Supplied data:
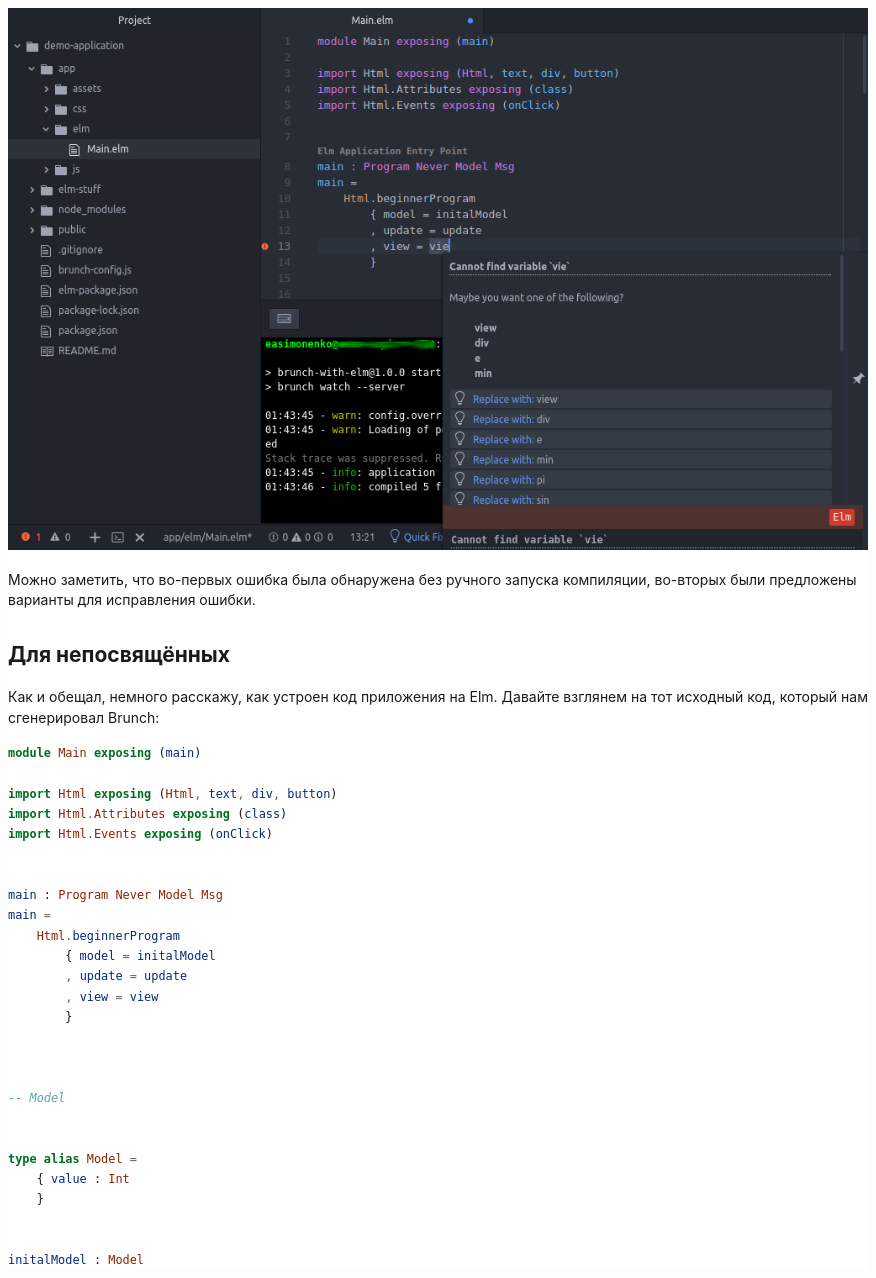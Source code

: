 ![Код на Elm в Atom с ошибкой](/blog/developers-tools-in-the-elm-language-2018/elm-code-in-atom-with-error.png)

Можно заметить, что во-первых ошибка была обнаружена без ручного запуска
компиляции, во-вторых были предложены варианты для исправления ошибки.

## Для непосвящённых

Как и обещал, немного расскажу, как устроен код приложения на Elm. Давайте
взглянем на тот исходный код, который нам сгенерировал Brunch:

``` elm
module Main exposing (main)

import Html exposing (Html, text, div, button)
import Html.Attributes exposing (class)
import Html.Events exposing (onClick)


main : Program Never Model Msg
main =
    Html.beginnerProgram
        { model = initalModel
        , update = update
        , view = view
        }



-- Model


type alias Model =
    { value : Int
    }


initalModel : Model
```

...

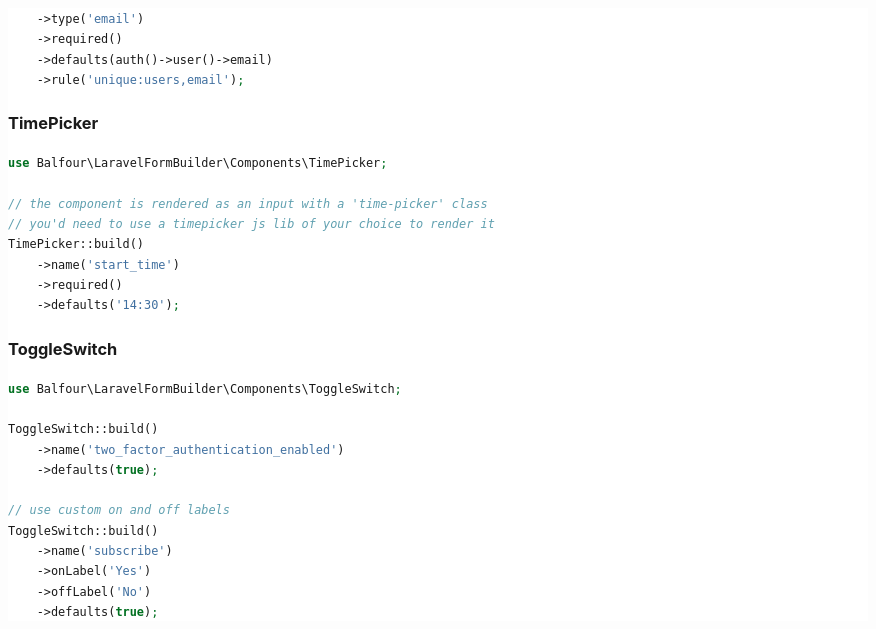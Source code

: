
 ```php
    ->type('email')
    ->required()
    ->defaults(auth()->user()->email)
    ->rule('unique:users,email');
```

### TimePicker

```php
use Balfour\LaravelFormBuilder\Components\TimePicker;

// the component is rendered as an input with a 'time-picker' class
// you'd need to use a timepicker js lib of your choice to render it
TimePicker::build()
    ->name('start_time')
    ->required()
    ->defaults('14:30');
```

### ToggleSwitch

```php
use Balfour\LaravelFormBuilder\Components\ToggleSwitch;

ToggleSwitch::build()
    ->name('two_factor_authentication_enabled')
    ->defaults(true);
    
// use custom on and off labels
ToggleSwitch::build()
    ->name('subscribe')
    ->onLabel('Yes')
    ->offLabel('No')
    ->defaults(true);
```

Problem statement: Return a copy of each line in the entries that contains "name".

Finished task:
    ->name('start_time')
    ->name('two_factor_authentication_enabled')
    ->name('subscribe')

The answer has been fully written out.